- [PROVIDED DATA]:
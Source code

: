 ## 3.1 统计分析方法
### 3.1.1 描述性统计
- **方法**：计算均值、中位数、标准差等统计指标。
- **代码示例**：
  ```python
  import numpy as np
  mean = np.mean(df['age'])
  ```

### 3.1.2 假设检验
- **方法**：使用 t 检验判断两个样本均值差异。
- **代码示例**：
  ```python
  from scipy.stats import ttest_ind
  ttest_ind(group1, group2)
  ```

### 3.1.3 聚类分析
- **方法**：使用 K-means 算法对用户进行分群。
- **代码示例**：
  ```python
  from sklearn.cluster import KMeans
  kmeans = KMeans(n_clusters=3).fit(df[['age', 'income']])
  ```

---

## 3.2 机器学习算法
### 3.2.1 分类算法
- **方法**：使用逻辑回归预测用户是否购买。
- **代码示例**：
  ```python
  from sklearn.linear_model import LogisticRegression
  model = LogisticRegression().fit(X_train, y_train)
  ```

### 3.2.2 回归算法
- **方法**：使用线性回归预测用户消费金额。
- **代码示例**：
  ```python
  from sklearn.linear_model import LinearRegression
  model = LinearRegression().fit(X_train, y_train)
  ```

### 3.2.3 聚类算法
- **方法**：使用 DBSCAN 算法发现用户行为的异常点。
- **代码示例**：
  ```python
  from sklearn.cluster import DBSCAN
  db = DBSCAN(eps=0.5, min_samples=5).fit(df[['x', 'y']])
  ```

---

- [ABOUT THIS TASK]: What the exercise needs is every record again, word for word.

- [EXERCISE RESULT]:
Source code

: ## 3.1 统计分析方法
### 3.1.1 描述性统计
- **方法**：计算均值、中位数、标准差等统计指标。
- **代码示例**：
  ```python
  import numpy as np
  mean = np.mean(df['age'])
  ```

### 3.1.2 假设检验
- **方法**：使用 t 检验判断两个样本均值差异。
- **代码示例**：
  ```python
  from scipy.stats import ttest_ind
  ttest_ind(group1, group2)
  ```

### 3.1.3 聚类分析
- **方法**：使用 K-means 算法对用户进行分群。
- **代码示例**：
  ```python
  from sklearn.cluster import KMeans
  kmeans = KMeans(n_clusters=3).fit(df[['age', 'income']])
  ```

---

## 3.2 机器学习算法
### 3.2.1 分类算法
- **方法**：使用逻辑回归预测用户是否购买。
- **代码示例**：
  ```python
  from sklearn.linear_model import LogisticRegression
  model = LogisticRegression().fit(X_train, y_train)
  ```

### 3.2.2 回归算法
- **方法**：使用线性回归预测用户消费金额。
- **代码示例**：
  ```python
  from sklearn.linear_model import LinearRegression
  model = LinearRegression().fit(X_train, y_train)
  ```

### 3.2.3 聚类算法
- **方法**：使用 DBSCAN 算法发现用户行为的异常点。
- **代码示例**：
  ```python
  from sklearn.cluster import DBSCAN
  db = DBSCAN(eps=0.5, min_samples=5).fit(df[['x', 'y']])
  ```

---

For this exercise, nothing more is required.